#### Available data:
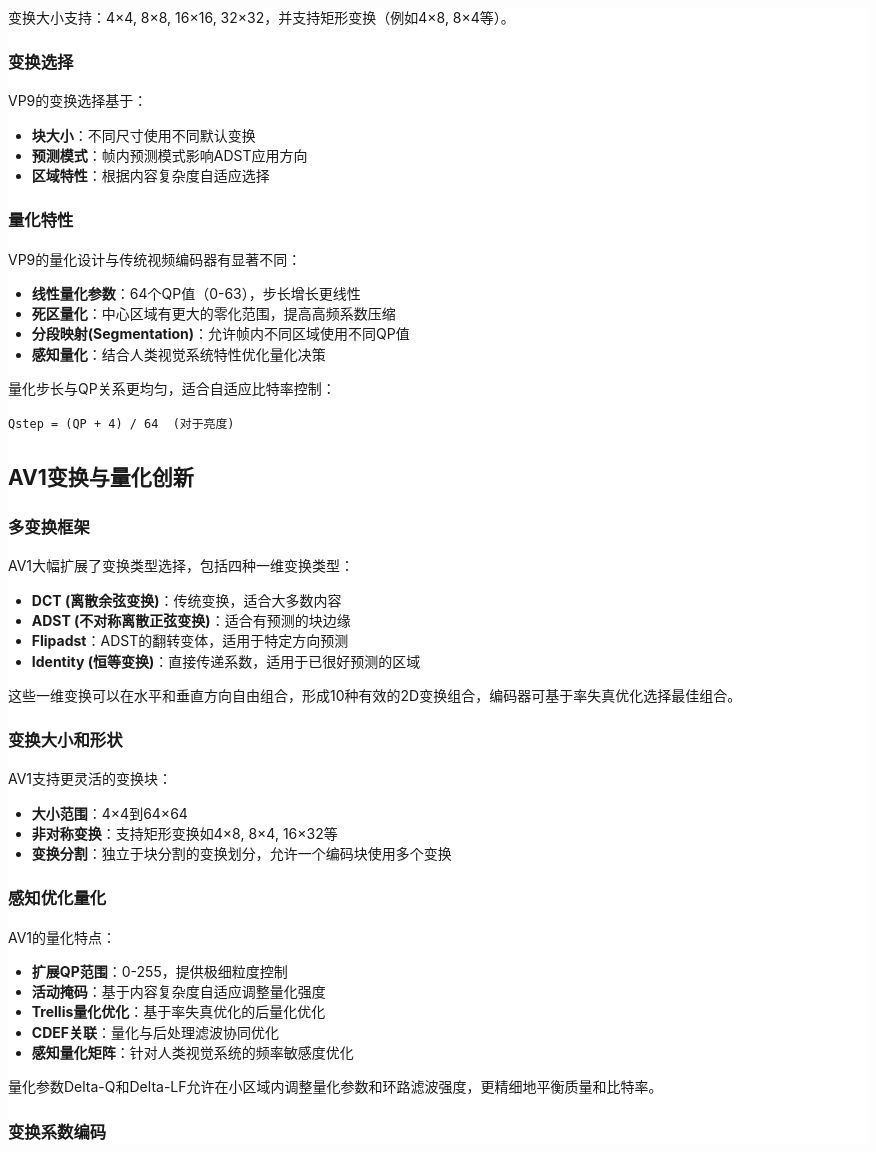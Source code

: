 变换大小支持：4×4, 8×8, 16×16, 32×32，并支持矩形变换（例如4×8, 8×4等）。

### 变换选择

VP9的变换选择基于：
- **块大小**：不同尺寸使用不同默认变换
- **预测模式**：帧内预测模式影响ADST应用方向
- **区域特性**：根据内容复杂度自适应选择

### 量化特性

VP9的量化设计与传统视频编码器有显著不同：
- **线性量化参数**：64个QP值（0-63），步长增长更线性
- **死区量化**：中心区域有更大的零化范围，提高高频系数压缩
- **分段映射(Segmentation)**：允许帧内不同区域使用不同QP值
- **感知量化**：结合人类视觉系统特性优化量化决策

量化步长与QP关系更均匀，适合自适应比特率控制：
```
Qstep = (QP + 4) / 64  (对于亮度)
```

## AV1变换与量化创新

### 多变换框架

AV1大幅扩展了变换类型选择，包括四种一维变换类型：
- **DCT (离散余弦变换)**：传统变换，适合大多数内容
- **ADST (不对称离散正弦变换)**：适合有预测的块边缘
- **Flipadst**：ADST的翻转变体，适用于特定方向预测
- **Identity (恒等变换)**：直接传递系数，适用于已很好预测的区域

这些一维变换可以在水平和垂直方向自由组合，形成10种有效的2D变换组合，编码器可基于率失真优化选择最佳组合。

### 变换大小和形状

AV1支持更灵活的变换块：
- **大小范围**：4×4到64×64
- **非对称变换**：支持矩形变换如4×8, 8×4, 16×32等
- **变换分割**：独立于块分割的变换划分，允许一个编码块使用多个变换

### 感知优化量化

AV1的量化特点：
- **扩展QP范围**：0-255，提供极细粒度控制
- **活动掩码**：基于内容复杂度自适应调整量化强度
- **Trellis量化优化**：基于率失真优化的后量化优化
- **CDEF关联**：量化与后处理滤波协同优化
- **感知量化矩阵**：针对人类视觉系统的频率敏感度优化

量化参数Delta-Q和Delta-LF允许在小区域内调整量化参数和环路滤波强度，更精细地平衡质量和比特率。

### 变换系数编码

#### Exercise requirements:
The entries are to be written out again exactly, without their pictures.

#### Task result:
Source code

: 变换大小支持：4×4, 8×8, 16×16, 32×32，并支持矩形变换（例如4×8, 8×4等）。

### 变换选择

VP9的变换选择基于：
- **块大小**：不同尺寸使用不同默认变换
- **预测模式**：帧内预测模式影响ADST应用方向
- **区域特性**：根据内容复杂度自适应选择

### 量化特性

VP9的量化设计与传统视频编码器有显著不同：
- **线性量化参数**：64个QP值（0-63），步长增长更线性
- **死区量化**：中心区域有更大的零化范围，提高高频系数压缩
- **分段映射(Segmentation)**：允许帧内不同区域使用不同QP值
- **感知量化**：结合人类视觉系统特性优化量化决策

量化步长与QP关系更均匀，适合自适应比特率控制：
```
Qstep = (QP + 4) / 64  (对于亮度)
```

## AV1变换与量化创新

### 多变换框架

AV1大幅扩展了变换类型选择，包括四种一维变换类型：
- **DCT (离散余弦变换)**：传统变换，适合大多数内容
- **ADST (不对称离散正弦变换)**：适合有预测的块边缘
- **Flipadst**：ADST的翻转变体，适用于特定方向预测
- **Identity (恒等变换)**：直接传递系数，适用于已很好预测的区域

这些一维变换可以在水平和垂直方向自由组合，形成10种有效的2D变换组合，编码器可基于率失真优化选择最佳组合。

### 变换大小和形状

AV1支持更灵活的变换块：
- **大小范围**：4×4到64×64
- **非对称变换**：支持矩形变换如4×8, 8×4, 16×32等
- **变换分割**：独立于块分割的变换划分，允许一个编码块使用多个变换

### 感知优化量化

AV1的量化特点：
- **扩展QP范围**：0-255，提供极细粒度控制
- **活动掩码**：基于内容复杂度自适应调整量化强度
- **Trellis量化优化**：基于率失真优化的后量化优化
- **CDEF关联**：量化与后处理滤波协同优化
- **感知量化矩阵**：针对人类视觉系统的频率敏感度优化

量化参数Delta-Q和Delta-LF允许在小区域内调整量化参数和环路滤波强度，更精细地平衡质量和比特率。

### 变换系数编码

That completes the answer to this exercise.